• What you have to do: Starting at the line with "## Validate" and going on through the line with "- [Create an", reproduce each line in the records below exactly and nothing more.

• Input:

****************

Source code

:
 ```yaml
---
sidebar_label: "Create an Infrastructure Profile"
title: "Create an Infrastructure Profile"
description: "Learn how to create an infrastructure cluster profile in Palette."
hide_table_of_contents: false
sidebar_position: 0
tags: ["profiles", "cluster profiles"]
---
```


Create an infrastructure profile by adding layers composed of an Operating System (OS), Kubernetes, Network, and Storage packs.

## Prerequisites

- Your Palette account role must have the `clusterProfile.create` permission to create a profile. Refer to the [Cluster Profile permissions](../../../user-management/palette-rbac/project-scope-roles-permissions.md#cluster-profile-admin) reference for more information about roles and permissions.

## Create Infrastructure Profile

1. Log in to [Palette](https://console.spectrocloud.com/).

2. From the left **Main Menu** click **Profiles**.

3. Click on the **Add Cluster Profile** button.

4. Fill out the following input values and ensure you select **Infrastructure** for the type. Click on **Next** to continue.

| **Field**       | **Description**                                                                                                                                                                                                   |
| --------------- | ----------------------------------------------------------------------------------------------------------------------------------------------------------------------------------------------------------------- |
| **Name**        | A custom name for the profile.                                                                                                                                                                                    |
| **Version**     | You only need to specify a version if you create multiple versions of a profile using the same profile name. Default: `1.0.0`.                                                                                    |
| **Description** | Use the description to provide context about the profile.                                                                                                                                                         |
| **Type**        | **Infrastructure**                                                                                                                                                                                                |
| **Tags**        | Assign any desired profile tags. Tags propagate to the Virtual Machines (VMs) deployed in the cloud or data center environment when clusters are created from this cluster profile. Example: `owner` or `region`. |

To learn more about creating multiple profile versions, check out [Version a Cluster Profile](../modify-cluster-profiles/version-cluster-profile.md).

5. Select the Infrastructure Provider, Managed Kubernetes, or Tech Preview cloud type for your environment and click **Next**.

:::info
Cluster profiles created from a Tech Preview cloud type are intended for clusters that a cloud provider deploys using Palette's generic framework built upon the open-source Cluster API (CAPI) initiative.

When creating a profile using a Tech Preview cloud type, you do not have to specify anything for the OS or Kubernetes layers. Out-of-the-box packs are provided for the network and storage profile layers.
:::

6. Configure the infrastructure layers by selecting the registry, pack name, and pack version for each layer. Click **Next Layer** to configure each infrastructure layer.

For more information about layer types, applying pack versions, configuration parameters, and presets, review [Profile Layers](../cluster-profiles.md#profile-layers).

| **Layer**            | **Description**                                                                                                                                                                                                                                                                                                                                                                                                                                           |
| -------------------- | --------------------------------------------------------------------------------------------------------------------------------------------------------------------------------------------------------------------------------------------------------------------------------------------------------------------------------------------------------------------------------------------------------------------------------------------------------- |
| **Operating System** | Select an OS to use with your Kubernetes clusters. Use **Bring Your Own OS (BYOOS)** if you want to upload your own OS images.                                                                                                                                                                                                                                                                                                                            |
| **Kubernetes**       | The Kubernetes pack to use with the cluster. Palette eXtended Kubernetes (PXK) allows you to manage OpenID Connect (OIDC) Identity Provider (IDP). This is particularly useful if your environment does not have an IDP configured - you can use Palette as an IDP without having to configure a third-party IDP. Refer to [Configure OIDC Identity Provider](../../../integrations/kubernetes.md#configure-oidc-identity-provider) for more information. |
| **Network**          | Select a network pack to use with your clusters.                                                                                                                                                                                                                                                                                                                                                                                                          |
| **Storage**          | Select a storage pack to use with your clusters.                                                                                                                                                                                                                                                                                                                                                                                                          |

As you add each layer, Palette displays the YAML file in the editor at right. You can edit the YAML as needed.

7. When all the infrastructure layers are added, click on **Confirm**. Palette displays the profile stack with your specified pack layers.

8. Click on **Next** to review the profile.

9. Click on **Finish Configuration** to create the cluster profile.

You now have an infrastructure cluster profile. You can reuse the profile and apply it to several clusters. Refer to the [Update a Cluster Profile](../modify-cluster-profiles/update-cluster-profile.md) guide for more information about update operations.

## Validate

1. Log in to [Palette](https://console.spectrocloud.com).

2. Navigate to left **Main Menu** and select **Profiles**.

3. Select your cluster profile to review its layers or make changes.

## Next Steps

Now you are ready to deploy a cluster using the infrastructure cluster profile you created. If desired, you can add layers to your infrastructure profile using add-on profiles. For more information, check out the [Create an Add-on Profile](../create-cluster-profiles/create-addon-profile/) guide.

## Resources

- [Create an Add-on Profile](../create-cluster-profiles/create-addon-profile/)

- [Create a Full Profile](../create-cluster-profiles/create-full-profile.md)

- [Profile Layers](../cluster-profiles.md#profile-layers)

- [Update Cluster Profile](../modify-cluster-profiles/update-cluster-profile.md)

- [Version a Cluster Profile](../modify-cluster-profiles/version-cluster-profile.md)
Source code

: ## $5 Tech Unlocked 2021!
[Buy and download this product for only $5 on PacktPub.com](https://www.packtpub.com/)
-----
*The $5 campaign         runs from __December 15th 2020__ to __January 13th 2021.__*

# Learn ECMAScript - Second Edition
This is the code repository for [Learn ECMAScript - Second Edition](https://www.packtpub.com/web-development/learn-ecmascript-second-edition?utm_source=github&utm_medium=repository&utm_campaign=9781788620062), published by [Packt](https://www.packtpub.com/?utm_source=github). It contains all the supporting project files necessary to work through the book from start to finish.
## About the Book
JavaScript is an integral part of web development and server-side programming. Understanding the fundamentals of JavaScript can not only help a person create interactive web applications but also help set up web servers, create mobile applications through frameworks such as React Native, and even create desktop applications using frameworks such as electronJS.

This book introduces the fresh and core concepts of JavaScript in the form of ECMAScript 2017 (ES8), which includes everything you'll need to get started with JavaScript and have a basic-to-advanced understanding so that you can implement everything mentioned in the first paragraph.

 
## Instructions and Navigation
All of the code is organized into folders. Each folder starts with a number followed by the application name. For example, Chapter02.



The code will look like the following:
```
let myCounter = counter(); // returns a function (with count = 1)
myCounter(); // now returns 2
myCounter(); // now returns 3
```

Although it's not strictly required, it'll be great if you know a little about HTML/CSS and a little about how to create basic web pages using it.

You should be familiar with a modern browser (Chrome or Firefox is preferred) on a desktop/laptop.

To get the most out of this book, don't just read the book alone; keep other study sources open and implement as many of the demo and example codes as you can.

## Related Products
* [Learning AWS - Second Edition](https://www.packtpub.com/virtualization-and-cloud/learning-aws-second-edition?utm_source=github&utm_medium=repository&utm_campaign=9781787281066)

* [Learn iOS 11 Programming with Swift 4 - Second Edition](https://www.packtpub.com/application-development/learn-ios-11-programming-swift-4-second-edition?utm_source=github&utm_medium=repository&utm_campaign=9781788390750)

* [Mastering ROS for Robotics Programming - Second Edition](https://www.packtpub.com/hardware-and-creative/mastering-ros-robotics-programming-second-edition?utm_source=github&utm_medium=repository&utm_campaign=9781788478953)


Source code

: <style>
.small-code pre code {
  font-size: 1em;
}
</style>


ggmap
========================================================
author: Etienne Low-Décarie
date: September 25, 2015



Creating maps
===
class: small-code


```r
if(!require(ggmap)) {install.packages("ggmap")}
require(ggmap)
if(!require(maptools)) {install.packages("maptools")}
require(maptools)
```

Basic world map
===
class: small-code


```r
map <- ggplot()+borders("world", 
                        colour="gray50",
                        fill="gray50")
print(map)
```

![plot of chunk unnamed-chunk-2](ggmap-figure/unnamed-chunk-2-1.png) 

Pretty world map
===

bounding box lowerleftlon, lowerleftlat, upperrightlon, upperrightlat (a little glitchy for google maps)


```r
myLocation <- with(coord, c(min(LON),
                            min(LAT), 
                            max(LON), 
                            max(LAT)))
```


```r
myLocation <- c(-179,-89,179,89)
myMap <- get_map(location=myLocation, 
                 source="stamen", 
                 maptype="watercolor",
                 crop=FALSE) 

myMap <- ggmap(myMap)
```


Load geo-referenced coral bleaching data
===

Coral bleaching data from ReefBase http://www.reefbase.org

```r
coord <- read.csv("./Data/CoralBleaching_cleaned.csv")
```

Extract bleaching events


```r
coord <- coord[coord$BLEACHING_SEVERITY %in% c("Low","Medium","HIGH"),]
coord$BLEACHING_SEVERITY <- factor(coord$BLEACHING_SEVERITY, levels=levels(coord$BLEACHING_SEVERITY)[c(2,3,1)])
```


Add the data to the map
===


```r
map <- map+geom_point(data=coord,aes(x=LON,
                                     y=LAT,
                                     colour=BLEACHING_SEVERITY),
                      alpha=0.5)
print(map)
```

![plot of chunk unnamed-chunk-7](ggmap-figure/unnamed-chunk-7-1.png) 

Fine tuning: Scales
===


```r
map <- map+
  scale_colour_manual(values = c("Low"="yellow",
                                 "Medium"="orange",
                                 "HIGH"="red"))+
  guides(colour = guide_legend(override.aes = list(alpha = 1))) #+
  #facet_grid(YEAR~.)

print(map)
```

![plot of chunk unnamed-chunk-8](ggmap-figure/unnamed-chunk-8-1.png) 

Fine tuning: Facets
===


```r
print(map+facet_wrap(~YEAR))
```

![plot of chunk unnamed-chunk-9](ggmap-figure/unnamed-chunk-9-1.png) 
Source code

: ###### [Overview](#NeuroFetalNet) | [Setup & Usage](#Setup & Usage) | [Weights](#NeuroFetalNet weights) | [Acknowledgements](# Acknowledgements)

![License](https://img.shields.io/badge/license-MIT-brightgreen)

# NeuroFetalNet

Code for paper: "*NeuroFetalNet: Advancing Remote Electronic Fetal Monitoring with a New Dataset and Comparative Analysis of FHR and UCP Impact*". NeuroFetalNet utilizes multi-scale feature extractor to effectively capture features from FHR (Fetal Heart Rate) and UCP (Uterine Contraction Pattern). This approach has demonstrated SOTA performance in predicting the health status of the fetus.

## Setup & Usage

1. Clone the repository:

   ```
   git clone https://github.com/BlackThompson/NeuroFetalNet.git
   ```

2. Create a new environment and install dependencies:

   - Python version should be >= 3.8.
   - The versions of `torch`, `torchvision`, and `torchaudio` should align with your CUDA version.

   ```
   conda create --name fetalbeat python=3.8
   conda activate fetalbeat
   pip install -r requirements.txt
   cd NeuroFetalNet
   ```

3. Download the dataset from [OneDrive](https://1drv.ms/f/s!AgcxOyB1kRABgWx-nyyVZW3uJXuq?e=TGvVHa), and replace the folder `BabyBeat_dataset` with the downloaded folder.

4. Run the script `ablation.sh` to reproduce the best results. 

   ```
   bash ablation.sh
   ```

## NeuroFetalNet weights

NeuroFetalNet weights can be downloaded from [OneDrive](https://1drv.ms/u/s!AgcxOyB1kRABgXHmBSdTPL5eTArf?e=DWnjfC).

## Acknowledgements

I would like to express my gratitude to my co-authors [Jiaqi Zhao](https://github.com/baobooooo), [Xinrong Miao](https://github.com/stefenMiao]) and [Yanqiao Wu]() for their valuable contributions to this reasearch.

****************

• Solution:
## Validate

1. Log in to [Palette](https://console.spectrocloud.com).

2. Navigate to left **Main Menu** and select **Profiles**.

3. Select your cluster profile to review its layers or make changes.

## Next Steps

Now you are ready to deploy a cluster using the infrastructure cluster profile you created. If desired, you can add layers to your infrastructure profile using add-on profiles. For more information, check out the [Create an Add-on Profile](../create-cluster-profiles/create-addon-profile/) guide.

## Resources

- [Create an Add-on Profile](../create-cluster-profiles/create-addon-profile/)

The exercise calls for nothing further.